罰則を受けまいと必死になる様子が、少し羨ましくもあった。
私には罰則なんて、どうでもいい。今以上につらい状況なんか、あるはずがない。
「おい、ボーっとしてないで急ぐぞ!」
例の男子が私の腕を引いて教室を出る。なるべく音を立てないよう、早歩きで寮を目指した。
その努力もむなしく、曲がった廊下の向こうからルーモスの明かりが見えた。
「まずい、誰か来た」
「私のことはいいから、行って」
こんな気持ちを抱え続けるなら、いっそのこと罰則を受けたい。減点されても、重労働を任されても、スネイプ教授への贖罪と思えば苦じゃない。
男子の手を振り払い、私は寮へ行く道を遠回りに走った。
足音は冷たい廊下で大きく反響し、遠くにあった明かりは私を追いかけてくる。
「……待てフラム!」
「!?」
低い声が、足音よりも耳に響いた。
同時に、痛いくらいに心臓が早鐘を打ち始める。これはきっと、走っているせいじゃない。
やだ、やだ、やだ!
今だけはあの人に捕まりたくない!
全力で走って、記憶を頼りに複雑な道を選んでいく。
「フラム! 止まれ!」
教授の声も途切れ途切れで、息が乱れている。
このまま走り続ければ、逃げきれるかもしれない。
最後の賭けに出ようと曲がった先は、行き止まりだった。
「えっ……!」
もう、引き返せない。
振り返った先には、肩で息をするスネイプ教授がいた。ルーモスで灯した杖先をこちらに向けたまま、ゆっくりと歩いてくる。深呼吸をして息を整えながらも、鋭い眼光を放っていた。

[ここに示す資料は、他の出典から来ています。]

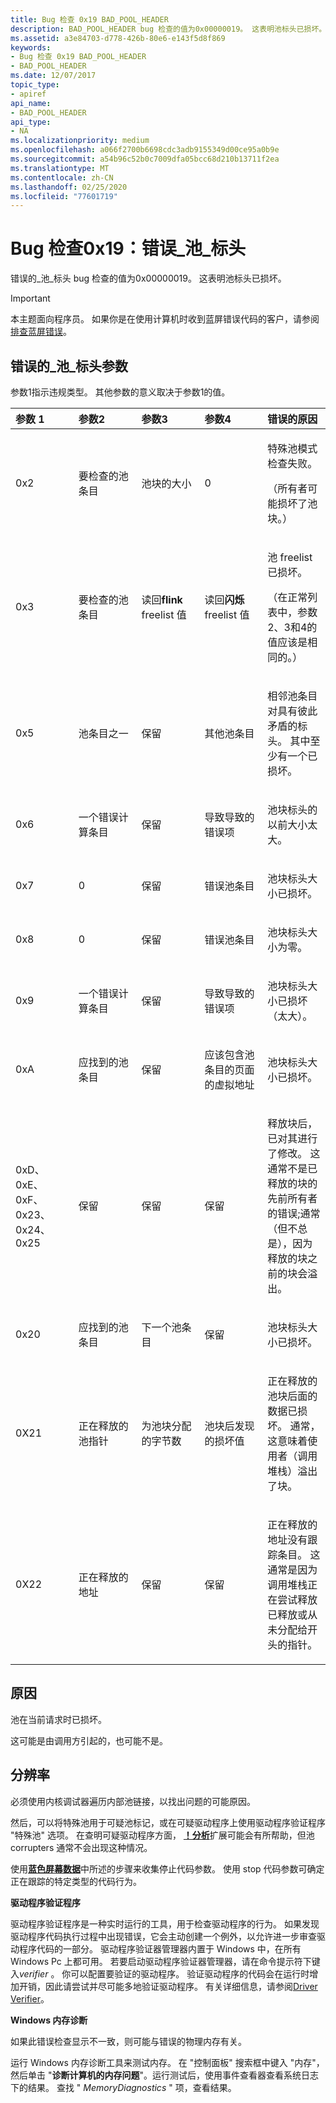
 ```yaml
---
title: Bug 检查 0x19 BAD_POOL_HEADER
description: BAD_POOL_HEADER bug 检查的值为0x00000019。 这表明池标头已损坏。
ms.assetid: a3e84703-d778-426b-80e6-e143f5d8f869
keywords:
- Bug 检查 0x19 BAD_POOL_HEADER
- BAD_POOL_HEADER
ms.date: 12/07/2017
topic_type:
- apiref
api_name:
- BAD_POOL_HEADER
api_type:
- NA
ms.localizationpriority: medium
ms.openlocfilehash: a066f2700b6698cdc3adb9155349d00ce95a0b9e
ms.sourcegitcommit: a54b96c52b0c7009dfa05bcc68d210b13711f2ea
ms.translationtype: MT
ms.contentlocale: zh-CN
ms.lasthandoff: 02/25/2020
ms.locfileid: "77601719"
---
```

# <a name="bug-check-0x19-bad_pool_header"></a>Bug 检查0x19：错误\_池\_标头

错误的\_池\_标头 bug 检查的值为0x00000019。 这表明池标头已损坏。

> [!IMPORTANT]
> 本主题面向程序员。 如果你是在使用计算机时收到蓝屏错误代码的客户，请参阅[排查蓝屏错误](https://www.windows.com/stopcode)。

## <a name="bad_pool_header-parameters"></a>错误的\_池\_标头参数

参数1指示违规类型。 其他参数的意义取决于参数1的值。

<table>
<colgroup>
<col width="20%" />
<col width="20%" />
<col width="20%" />
<col width="20%" />
<col width="20%" />
</colgroup>
<thead>
<tr class="header">
<th align="left">参数 1</th>
<th align="left">参数2</th>
<th align="left">参数3</th>
<th align="left">参数4</th>
<th align="left">错误的原因</th>
</tr>
</thead>
<tbody>
<tr class="odd">
<td align="left"><p>0x2</p></td>
<td align="left"><p>要检查的池条目</p></td>
<td align="left"><p>池块的大小</p></td>
<td align="left"><p>0</p></td>
<td align="left"><p>特殊池模式检查失败。</p>
<p>（所有者可能损坏了池块。）</p></td>
</tr>
<tr class="even">
<td align="left"><p>0x3</p></td>
<td align="left"><p>要检查的池条目</p></td>
<td align="left"><p>读回<strong>flink</strong> freelist 值</p></td>
<td align="left"><p>读回<strong>闪烁</strong>freelist 值</p></td>
<td align="left"><p>池 freelist 已损坏。</p>
<p>（在正常列表中，参数2、3和4的值应该是相同的。）</p></td>
</tr>
<tr class="odd">
<td align="left"><p>0x5</p></td>
<td align="left"><p>池条目之一</p></td>
<td align="left"><p>保留</p></td>
<td align="left"><p>其他池条目</p></td>
<td align="left"><p>相邻池条目对具有彼此矛盾的标头。 其中至少有一个已损坏。</p></td>
</tr>
<tr class="even">
<td align="left"><p>0x6</p></td>
<td align="left"><p>一个错误计算条目</p></td>
<td align="left"><p>保留</p></td>
<td align="left"><p>导致导致的错误项</p></td>
<td align="left"><p>池块标头的以前大小太大。</p></td>
</tr>
<tr class="odd">
<td align="left"><p>0x7</p></td>
<td align="left"><p>0</p></td>
<td align="left"><p>保留</p></td>
<td align="left"><p>错误池条目</p></td>
<td align="left"><p>池块标头大小已损坏。</p></td>
</tr>
<tr class="even">
<td align="left"><p>0x8</p></td>
<td align="left"><p>0</p></td>
<td align="left"><p>保留</p></td>
<td align="left"><p>错误池条目</p></td>
<td align="left"><p>池块标头大小为零。</p></td>
</tr>
<tr class="odd">
<td align="left"><p>0x9</p></td>
<td align="left"><p>一个错误计算条目</p></td>
<td align="left"><p>保留</p></td>
<td align="left"><p>导致导致的错误项</p></td>
<td align="left"><p>池块标头大小已损坏（太大）。</p></td>
</tr>
<tr class="even">
<td align="left"><p>0xA</p></td>
<td align="left"><p>应找到的池条目</p></td>
<td align="left"><p>保留</p></td>
<td align="left"><p>应该包含池条目的页面的虚拟地址</p></td>
<td align="left"><p>池块标头大小已损坏。</p></td>
</tr>
<tr class="odd">
<td align="left"><p>0xD、0xE、0xF、0x23、0x24、0x25</p></td>
<td align="left"><p>保留</p></td>
<td align="left"><p>保留</p></td>
<td align="left"><p>保留</p></td>
<td align="left"><p>释放块后，已对其进行了修改。 这通常不是已释放的块的先前所有者的错误;通常（但不总是），因为释放的块之前的块会溢出。</p></td>
</tr>
<tr class="even">
<td align="left"><p>0x20</p></td>
<td align="left"><p>应找到的池条目</p></td>
<td align="left"><p>下一个池条目</p></td>
<td align="left"><p>保留</p></td>
<td align="left"><p>池块标头大小已损坏。</p></td>
</tr>
<tr class="odd">
<td align="left"><p>0X21</p></td>
<td align="left"><p>正在释放的池指针</p></td>
<td align="left"><p>为池块分配的字节数</p></td>
<td align="left"><p>池块后发现的损坏值</p></td>
<td align="left"><p>正在释放的池块后面的数据已损坏。 通常，这意味着使用者（调用堆栈）溢出了块。</p></td>
</tr>
<tr class="even">
<td align="left"><p>0X22</p></td>
<td align="left"><p>正在释放的地址</p></td>
<td align="left"><p>保留</p></td>
<td align="left"><p>保留</p></td>
<td align="left"><p>正在释放的地址没有跟踪条目。 这通常是因为调用堆栈正在尝试释放已释放或从未分配给开头的指针。</p></td>
</tr>
</tbody>
</table>

<a name="cause"></a>原因
-----

池在当前请求时已损坏。

这可能是由调用方引起的，也可能不是。

<a name="resolution"></a>分辨率
----------

必须使用内核调试器遍历内部池链接，以找出问题的可能原因。

然后，可以将特殊池用于可疑池标记，或在可疑驱动程序上使用驱动程序验证程序 "特殊池" 选项。 在查明可疑驱动程序方面， [ **！分析**](-analyze.md)扩展可能会有所帮助，但池 corrupters 通常不会出现这种情况。

使用[**蓝色屏幕数据**](blue-screen-data.md)中所述的步骤来收集停止代码参数。 使用 stop 代码参数可确定正在跟踪的特定类型的代码行为。

**驱动程序验证程序**

驱动程序验证程序是一种实时运行的工具，用于检查驱动程序的行为。 如果发现驱动程序代码执行过程中出现错误，它会主动创建一个例外，以允许进一步审查驱动程序代码的一部分。 驱动程序验证器管理器内置于 Windows 中，在所有 Windows Pc 上都可用。 若要启动驱动程序验证器管理器，请在命令提示符下键入*verifier* 。 你可以配置要验证的驱动程序。 验证驱动程序的代码会在运行时增加开销，因此请尝试并尽可能多地验证驱动程序。 有关详细信息，请参阅[Driver Verifier](https://docs.microsoft.com/windows-hardware/drivers/devtest/driver-verifier)。

**Windows 内存诊断**

如果此错误检查显示不一致，则可能与错误的物理内存有关。

运行 Windows 内存诊断工具来测试内存。 在 "控制面板" 搜索框中键入 "内存"，然后单击 "**诊断计算机的内存问题**"。运行测试后，使用事件查看器查看系统日志下的结果。 查找 " *MemoryDiagnostics* " 项，查看结果。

追いつめられて後ずされば、背中が壁に当たりひやりとした寒気が走る。
「我輩の呼び止めには、応じないのだな」
心臓が、締め付けられるように痛い。
そのせいか、呼吸が苦しさを増していく。
禁じられた森の中で、恐ろしい魔法生物と遭遇したらこんな感じかもしれない。
相手は、私が想いを寄せる人なのに。
「ば、罰則は甘んじて受けます。なので、それ以上こっちへ来ないでください」
「近寄るな、とは。なんとも身勝手で、傲慢な」
動けない私へと、まだ距離をつめてくる。そろそろ、手を伸ばせば届きそうだ。
顔も見れずうつむけば、私の左右で壁を激しく叩く音が爆発音のように響いた。
息がかかるほど近くに、スネイプ教授がいる。
前後は教授と壁に、左右は教授の両腕にさえぎられた空間は、あまりにも狭かった。
「我輩から逃げ切ろうなどと、淡い期待は抱かぬことだ」
「大丈夫です、もう逃げません。だから、少し離れてください……」
「それは無理な相談だ。君の言葉は信用性に欠けるのでな」
逃がさないよう、なおも距離は縮まる。
飛び込みたくて仕方がなかった教授の胸が目の前にあるのに、触れることも、吐息がかかることすら罪に思えて、息を殺した。
「普段の威勢はどうした? 疲れ果てるほど、パーティーは楽しかったのか?」
「楽しんでいる余裕なんて、ありませんでした。ずっと、教授のことを、考えていたので」
嘘じゃない。
紛れもない事実だ。
それを伝えたくて顔を上げれば、思っていたより教授の顔が近くにあることに気付く。一瞬たじろぐも、教授の瞳を見つめ続けた。
教授の表情が、戸惑いの色を含んでいる気がする。
ルーモスの光が弱くなって、よく見えない。
「戯れ言だ」
「違います」
「我輩をたぶらかし、それを話の種にして楽しんでいたのだろう。さぞ、愉快だったでしょうな」
「違います!」
語気を強めれば、教授の顔が目の前に迫ってきた。
今にも、鼻先が触れてしまいそう。
「これ以上、我輩を愚弄することは許さ−−」
もう、聞きたくなかった。
とっさに塞いだ唇は柔らかくて、教授は弾かれたように離れる。耳に届いた軽いリップ音が触れ合っていた証拠で、教授の口元を見て胸が熱くなった。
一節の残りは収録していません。